The rest of the income statement is where things get extremely messy and quite ugly. The company wrote down more than $112 million in assets and recorded more than $68 million in inventory valuation adjustments. On a non-GAAP basis, the net loss was nearly $64 million, up from $26.5 million in the year ago period. Non-GAAP EPS came in at a loss of $0.62, missing street estimates by more than twenty cents a share, and this number was aided by ongoing dilution from multiple fronts. On a GAAP basis, the company lost more than $219 million in the period. The chart below shows just how badly this name has performed against bottom line expectations for 2019.
(Source: Q4 results and Yahoo! Finance analyst estimates page)
As I've continued to detail in past articles, Tilray's balance sheet and financing situation is where things are even worse. During Q4, the cash and investments balance dropped from $122 million to $97 million. This was despite the outstanding share count rising by roughly 2.5 million shares in the period, likely as a result of the ongoing equity sales program. More than 43% of the balance sheet's assets are in intangible assets and goodwill, which provide very little financial flexibility. In the earnings press release, management also stated the following about its recent financing efforts:
The Company closed a $60 million senior credit facility on February 28, 2020 that bears interest at prime plus 8% and has a two year term.
The current Canadian prime rate is 3.95%. This means that interest would be charged at a roughly 12% rate. That seems crazy for a $60 million facility on a name that was worth more than $1.5 billion going into the earnings report, but it shows you how much risk there is right now. With $430 million in convertible notes already on the balance sheet, investors likely will need to brace for even more dilution in the coming years than I was previously thinking about. According to the 10-K filing, the company sold more than 4 million shares of equity in Q4 2019 alone, not even averaging $19 per share.

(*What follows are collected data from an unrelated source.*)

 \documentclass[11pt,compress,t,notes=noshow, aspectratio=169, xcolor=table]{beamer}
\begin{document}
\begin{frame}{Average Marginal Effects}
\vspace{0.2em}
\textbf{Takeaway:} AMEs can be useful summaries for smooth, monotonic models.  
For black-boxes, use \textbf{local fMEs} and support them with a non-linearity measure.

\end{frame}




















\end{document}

Tilray shares were down about 10% in the after hours right after this report, but those losses could easily accelerate from here. To show how bad things are, even after adjusting nearly half of its yearly losses away, the 2019 non-GAAP loss was more than the year's revenue total. The balance sheet is extremely inflexible and each capital raise is getting more and more painful. The Q4 report from Tilray continues to prove that investors who were buying this stock up to $300 a share were hoping on a future that quite simply does not exist. I now think it is just a matter of time before we see this name in the single digits.